Is it correct for $\int {x^x}\, dx $?

Question

Recently, I was working with power towers. I was interested in $x^x$; it is easy to know its derivative, but I wanted to find its integral. Here's what I found. Please let me know if it is right or wrong.

We have $$x^x = e^{x\ln(x)}$$

Now, $e^{x \ln x}$ is same as writing $ e^{\left(\sqrt{x\ln x}\right)^2}$.
We know that, \begin{align}\int e^{x^2} \,dx &= \frac {\sqrt\pi}{2} \operatorname{erfi}(x) +c\\[5pt] \implies \int e^{\sqrt {(x \ln x)}^2}\, dx &= \frac {\frac {\sqrt\pi}{2}\operatorname{erfi}\left(\sqrt{x\ln x}\right)}{\frac {d\left(\sqrt{x \ln x}\right)}{dx}} +c \end{align} Comparing, we get,$$\int {x^x}\, dx = \frac {\frac {\sqrt\pi}{2}\operatorname{erfi}\left(\sqrt{x\ln x}\right)}{\frac {d\left(\sqrt{x \ln x}\right)}{dx}}+c $$
Simplifying, we get$$\int {x^x}\, dx = \frac {\sqrt{\pi x \ln x} \cdot \operatorname{erfi}\left(\sqrt{x \ln x}\right)}{1+\ln x} + c$$

Please help me know if it is correct/incorrect. Also, if correct, please tell me how to evaluate it by taking upper & lower limits.
Thanks !

Answer 1

The issue here is that $$\int e^{\left(\sqrt{x\ln x}\right)^2}\, dx = \frac {\frac {\sqrt\pi}{2}\operatorname{erfi}\left(\sqrt{x\ln x}\right)}{\frac {d\left(\sqrt{x \ln x}\right)}{dx}} +c$$ is not true. If we differentiate the right-hand side, we should obtain $e^{\left(\sqrt{x\ln x}\right)^2}$, but we don't. Instead, we get $$\frac{\sqrt{\pi} \operatorname{erfi}\left(\sqrt{x\ln x}\right)}{2\sqrt{x\ln x}} - \frac{\sqrt{\pi x\ln x}\operatorname{erfi}\left(\sqrt{x\ln x}\right)}{x\left(\ln x + 1\right)^2} + x^x, $$ see WolframAlpha. The issue is that there is no substitution that gives the change of variables $$\int e^{\left(\sqrt{x\ln x}\right)^2}\, dx \longrightarrow \int e^{x^{2}}\,dx.$$ We would need try to use the substitution \begin{align} u &= \sqrt{x\ln x}\\ du &= \frac{\ln x + 1}{2\sqrt{x\ln x}}\,dx \end{align} which will not give us the intended transformation.

Answer 2

The function $f(x) = x^x$ cannot be integrated in terms of elementary functions.

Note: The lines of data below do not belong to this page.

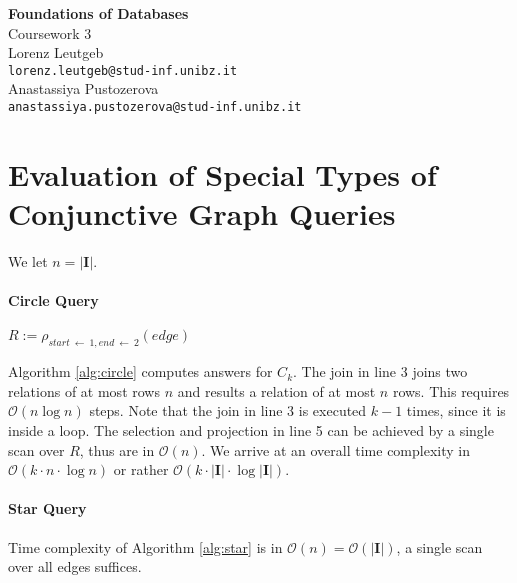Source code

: \documentclass[a4paper,12pt]{article}
\newcommand{\dbi}{\ensuremath{\mathbf{I}}}
\newcommand{\bigo}{\ensuremath{\mathcal{O}}}
\begin{document}
\begin{center}
{\LARGE\bfseries Foundations of Databases}\\[3mm]

{\Large Coursework 3}\\[5mm]

Lorenz Leutgeb\\\texttt{lorenz.leutgeb@stud-inf.unibz.it}\\[2mm]
Anastassiya Pustozerova\\\texttt{anastassiya.pustozerova@stud-inf.unibz.it}
\end{center}

\section{Evaluation of Special Types of Conjunctive Graph Queries}

We let $n = |\dbi|$.

\paragraph{Circle Query}{
\begin{algorithm}
	$R := \rho_{start \: \leftarrow\: 1, end\: \leftarrow\: 2}(edge)$\\
	\caption{$\mathsf{EvalCircle}(k)$}
	\label{alg:circle}
\end{algorithm}

Algorithm \ref{alg:circle} computes answers for $C_k$. The join in line 3 joins two relations of at most rows $n$ and results a relation of at most $n$ rows. This requires $\bigo(n \log n)$ steps. Note that the join in line 3 is executed $k - 1$ times, since it is inside a loop. The selection and projection in line 5 can be achieved by a single scan over $R$, thus are in $\bigo(n)$. We arrive at an overall time complexity in $\bigo(k \cdot n \cdot \log n)$ or rather $\bigo(k \cdot |\dbi| \cdot \log |\dbi|)$.
}

\paragraph{Star Query}{

\begin{algorithm}
\caption{$\mathsf{EvalStar}(k, \dbi, \bar{c})$}
\label{alg:star}
\end{algorithm}

Time complexity of Algorithm \ref{alg:star} is in $\bigo(n) = \bigo(|\dbi|)$, a single scan over all edges suffices.
}
\end{document}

There is no simple answer to your question, unless you are willing to consider a series approximation, obtained by expanding the exponential as a series:

$$\int{x^xdx} = \int{e^{\ln x^x}dx} = \int{\sum_{k=0}^{\infty}\frac{x^k\ln^k x}{k!}}dx$$

Answer 3

Your mistake is in this step

\begin{align}\int e^{x^2} \,dx &= \frac {\sqrt\pi}{2} \operatorname{erfi}(x) +c\\[5pt] \implies \int e^{\sqrt {(x \ln x)}^2}\, dx &= \frac {\frac {\sqrt\pi}{2}\operatorname{erfi}\left(\sqrt{x\ln x}\right)}{\frac {d\left(\sqrt{x \ln x}\right)}{dx}} +c \end{align}

You can't just substitute $x$ by $\sqrt{x \ln x}$ in the integral.

Answer 4

The argument of Kevin is right. Presently this integral cannot be expressed in terms of a finite number of available standard functions (including elementary and special functions defined and standardized in the past).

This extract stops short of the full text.